* _ASSIGNMENT_
Below are records to write out again, exactly as they read.

* _WORKING DATA_
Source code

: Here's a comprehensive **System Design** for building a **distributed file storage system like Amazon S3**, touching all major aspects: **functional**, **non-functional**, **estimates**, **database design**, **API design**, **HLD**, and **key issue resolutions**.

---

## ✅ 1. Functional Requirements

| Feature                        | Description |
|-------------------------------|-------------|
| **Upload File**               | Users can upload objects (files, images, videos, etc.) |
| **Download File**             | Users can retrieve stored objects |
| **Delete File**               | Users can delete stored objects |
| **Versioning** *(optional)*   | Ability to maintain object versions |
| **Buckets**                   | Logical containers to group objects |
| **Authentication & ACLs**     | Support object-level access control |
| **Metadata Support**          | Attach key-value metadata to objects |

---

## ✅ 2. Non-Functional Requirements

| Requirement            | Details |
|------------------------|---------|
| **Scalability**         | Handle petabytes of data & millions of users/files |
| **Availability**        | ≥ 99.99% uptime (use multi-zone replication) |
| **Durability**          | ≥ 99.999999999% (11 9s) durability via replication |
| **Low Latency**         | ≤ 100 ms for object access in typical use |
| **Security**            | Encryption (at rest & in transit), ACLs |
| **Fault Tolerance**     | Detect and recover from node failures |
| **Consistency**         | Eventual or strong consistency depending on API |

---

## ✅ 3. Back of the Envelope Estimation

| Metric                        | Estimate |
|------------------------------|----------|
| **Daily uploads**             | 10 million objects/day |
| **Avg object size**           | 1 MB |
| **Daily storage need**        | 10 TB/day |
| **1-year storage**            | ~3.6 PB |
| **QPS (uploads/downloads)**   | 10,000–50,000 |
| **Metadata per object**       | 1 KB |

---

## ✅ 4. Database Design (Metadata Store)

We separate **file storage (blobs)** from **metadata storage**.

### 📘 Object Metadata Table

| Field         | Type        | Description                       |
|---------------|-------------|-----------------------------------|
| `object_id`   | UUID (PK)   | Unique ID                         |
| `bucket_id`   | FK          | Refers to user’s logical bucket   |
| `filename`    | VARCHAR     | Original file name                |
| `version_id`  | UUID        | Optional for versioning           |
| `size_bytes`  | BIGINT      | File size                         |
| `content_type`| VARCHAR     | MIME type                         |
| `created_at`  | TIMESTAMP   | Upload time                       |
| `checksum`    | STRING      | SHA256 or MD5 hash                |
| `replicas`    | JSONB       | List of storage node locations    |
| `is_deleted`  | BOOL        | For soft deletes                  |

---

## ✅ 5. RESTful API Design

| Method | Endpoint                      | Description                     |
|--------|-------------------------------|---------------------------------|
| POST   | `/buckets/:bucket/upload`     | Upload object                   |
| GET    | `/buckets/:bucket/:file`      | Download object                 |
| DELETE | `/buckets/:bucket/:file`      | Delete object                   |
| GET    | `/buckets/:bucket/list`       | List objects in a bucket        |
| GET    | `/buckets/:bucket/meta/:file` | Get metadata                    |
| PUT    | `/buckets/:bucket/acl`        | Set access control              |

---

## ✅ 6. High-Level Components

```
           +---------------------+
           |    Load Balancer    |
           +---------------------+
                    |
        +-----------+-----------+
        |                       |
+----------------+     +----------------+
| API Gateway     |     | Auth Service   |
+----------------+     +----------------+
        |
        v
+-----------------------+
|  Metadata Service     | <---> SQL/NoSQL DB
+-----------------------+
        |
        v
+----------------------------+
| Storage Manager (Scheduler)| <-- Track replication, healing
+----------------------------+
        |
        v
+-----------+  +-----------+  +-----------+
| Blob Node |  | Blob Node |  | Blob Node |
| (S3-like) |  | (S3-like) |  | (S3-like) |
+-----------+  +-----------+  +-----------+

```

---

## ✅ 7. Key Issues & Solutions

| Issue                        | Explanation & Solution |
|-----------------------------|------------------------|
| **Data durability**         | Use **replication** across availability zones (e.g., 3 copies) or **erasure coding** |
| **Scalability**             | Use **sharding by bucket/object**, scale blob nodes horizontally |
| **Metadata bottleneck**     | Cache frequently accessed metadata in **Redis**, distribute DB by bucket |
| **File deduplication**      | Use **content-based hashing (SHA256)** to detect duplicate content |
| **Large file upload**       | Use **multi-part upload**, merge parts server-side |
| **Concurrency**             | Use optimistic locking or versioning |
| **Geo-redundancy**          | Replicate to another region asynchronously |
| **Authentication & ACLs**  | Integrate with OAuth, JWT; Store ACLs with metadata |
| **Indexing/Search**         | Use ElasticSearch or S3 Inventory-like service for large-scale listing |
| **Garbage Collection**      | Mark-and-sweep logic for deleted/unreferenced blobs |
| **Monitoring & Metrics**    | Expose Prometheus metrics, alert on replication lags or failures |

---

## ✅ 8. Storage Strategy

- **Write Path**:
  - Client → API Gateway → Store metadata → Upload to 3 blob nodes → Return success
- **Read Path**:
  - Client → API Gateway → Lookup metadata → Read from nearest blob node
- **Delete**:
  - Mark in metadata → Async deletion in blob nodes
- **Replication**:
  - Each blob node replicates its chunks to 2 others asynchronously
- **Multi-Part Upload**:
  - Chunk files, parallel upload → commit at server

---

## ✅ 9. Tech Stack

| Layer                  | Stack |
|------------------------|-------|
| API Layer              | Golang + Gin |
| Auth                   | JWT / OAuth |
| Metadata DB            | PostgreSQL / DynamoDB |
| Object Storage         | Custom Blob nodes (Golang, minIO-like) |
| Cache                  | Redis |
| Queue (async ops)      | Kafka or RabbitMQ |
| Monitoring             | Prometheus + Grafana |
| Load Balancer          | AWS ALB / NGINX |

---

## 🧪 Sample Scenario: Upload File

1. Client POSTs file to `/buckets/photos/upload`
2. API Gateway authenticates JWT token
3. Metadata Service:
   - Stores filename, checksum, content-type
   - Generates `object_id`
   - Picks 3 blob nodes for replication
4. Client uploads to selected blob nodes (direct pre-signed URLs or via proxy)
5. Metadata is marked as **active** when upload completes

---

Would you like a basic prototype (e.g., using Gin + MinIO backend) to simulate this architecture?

* _PROBLEM SOLUTION_
Source code

: Here's a comprehensive **System Design** for building a **distributed file storage system like Amazon S3**, touching all major aspects: **functional**, **non-functional**, **estimates**, **database design**, **API design**, **HLD**, and **key issue resolutions**.

---

## ✅ 1. Functional Requirements

| Feature                        | Description |
|-------------------------------|-------------|
| **Upload File**               | Users can upload objects (files, images, videos, etc.) |
| **Download File**             | Users can retrieve stored objects |
| **Delete File**               | Users can delete stored objects |
| **Versioning** *(optional)*   | Ability to maintain object versions |
| **Buckets**                   | Logical containers to group objects |
| **Authentication & ACLs**     | Support object-level access control |
| **Metadata Support**          | Attach key-value metadata to objects |

---

## ✅ 2. Non-Functional Requirements

| Requirement            | Details |
|------------------------|---------|
| **Scalability**         | Handle petabytes of data & millions of users/files |
| **Availability**        | ≥ 99.99% uptime (use multi-zone replication) |
| **Durability**          | ≥ 99.999999999% (11 9s) durability via replication |
| **Low Latency**         | ≤ 100 ms for object access in typical use |
| **Security**            | Encryption (at rest & in transit), ACLs |
| **Fault Tolerance**     | Detect and recover from node failures |
| **Consistency**         | Eventual or strong consistency depending on API |

---

## ✅ 3. Back of the Envelope Estimation

| Metric                        | Estimate |
|------------------------------|----------|
| **Daily uploads**             | 10 million objects/day |
| **Avg object size**           | 1 MB |
| **Daily storage need**        | 10 TB/day |
| **1-year storage**            | ~3.6 PB |
| **QPS (uploads/downloads)**   | 10,000–50,000 |
| **Metadata per object**       | 1 KB |

---

## ✅ 4. Database Design (Metadata Store)

We separate **file storage (blobs)** from **metadata storage**.

### 📘 Object Metadata Table

| Field         | Type        | Description                       |
|---------------|-------------|-----------------------------------|
| `object_id`   | UUID (PK)   | Unique ID                         |
| `bucket_id`   | FK          | Refers to user’s logical bucket   |
| `filename`    | VARCHAR     | Original file name                |
| `version_id`  | UUID        | Optional for versioning           |
| `size_bytes`  | BIGINT      | File size                         |
| `content_type`| VARCHAR     | MIME type                         |
| `created_at`  | TIMESTAMP   | Upload time                       |
| `checksum`    | STRING      | SHA256 or MD5 hash                |
| `replicas`    | JSONB       | List of storage node locations    |
| `is_deleted`  | BOOL        | For soft deletes                  |

---

## ✅ 5. RESTful API Design

| Method | Endpoint                      | Description                     |
|--------|-------------------------------|---------------------------------|
| POST   | `/buckets/:bucket/upload`     | Upload object                   |
| GET    | `/buckets/:bucket/:file`      | Download object                 |
| DELETE | `/buckets/:bucket/:file`      | Delete object                   |
| GET    | `/buckets/:bucket/list`       | List objects in a bucket        |
| GET    | `/buckets/:bucket/meta/:file` | Get metadata                    |
| PUT    | `/buckets/:bucket/acl`        | Set access control              |

---

## ✅ 6. High-Level Components

```
           +---------------------+
           |    Load Balancer    |
           +---------------------+
                    |
        +-----------+-----------+
        |                       |
+----------------+     +----------------+
| API Gateway     |     | Auth Service   |
+----------------+     +----------------+
        |
        v
+-----------------------+
|  Metadata Service     | <---> SQL/NoSQL DB
+-----------------------+
        |
        v
+----------------------------+
| Storage Manager (Scheduler)| <-- Track replication, healing
+----------------------------+
        |
        v
+-----------+  +-----------+  +-----------+
| Blob Node |  | Blob Node |  | Blob Node |
| (S3-like) |  | (S3-like) |  | (S3-like) |
+-----------+  +-----------+  +-----------+

```

---

## ✅ 7. Key Issues & Solutions

| Issue                        | Explanation & Solution |
|-----------------------------|------------------------|
| **Data durability**         | Use **replication** across availability zones (e.g., 3 copies) or **erasure coding** |
| **Scalability**             | Use **sharding by bucket/object**, scale blob nodes horizontally |
| **Metadata bottleneck**     | Cache frequently accessed metadata in **Redis**, distribute DB by bucket |
| **File deduplication**      | Use **content-based hashing (SHA256)** to detect duplicate content |
| **Large file upload**       | Use **multi-part upload**, merge parts server-side |
| **Concurrency**             | Use optimistic locking or versioning |
| **Geo-redundancy**          | Replicate to another region asynchronously |
| **Authentication & ACLs**  | Integrate with OAuth, JWT; Store ACLs with metadata |
| **Indexing/Search**         | Use ElasticSearch or S3 Inventory-like service for large-scale listing |
| **Garbage Collection**      | Mark-and-sweep logic for deleted/unreferenced blobs |
| **Monitoring & Metrics**    | Expose Prometheus metrics, alert on replication lags or failures |

---

## ✅ 8. Storage Strategy

- **Write Path**:
  - Client → API Gateway → Store metadata → Upload to 3 blob nodes → Return success
- **Read Path**:
  - Client → API Gateway → Lookup metadata → Read from nearest blob node
- **Delete**:
  - Mark in metadata → Async deletion in blob nodes
- **Replication**:
  - Each blob node replicates its chunks to 2 others asynchronously
- **Multi-Part Upload**:
  - Chunk files, parallel upload → commit at server

---

## ✅ 9. Tech Stack

| Layer                  | Stack |
|------------------------|-------|
| API Layer              | Golang + Gin |
| Auth                   | JWT / OAuth |
| Metadata DB            | PostgreSQL / DynamoDB |
| Object Storage         | Custom Blob nodes (Golang, minIO-like) |
| Cache                  | Redis |
| Queue (async ops)      | Kafka or RabbitMQ |
| Monitoring             | Prometheus + Grafana |
| Load Balancer          | AWS ALB / NGINX |

---

## 🧪 Sample Scenario: Upload File

1. Client POSTs file to `/buckets/photos/upload`
2. API Gateway authenticates JWT token
3. Metadata Service:
   - Stores filename, checksum, content-type
   - Generates `object_id`
   - Picks 3 blob nodes for replication
4. Client uploads to selected blob nodes (direct pre-signed URLs or via proxy)
5. Metadata is marked as **active** when upload completes

---

Would you like a basic prototype (e.g., using Gin + MinIO backend) to simulate this architecture?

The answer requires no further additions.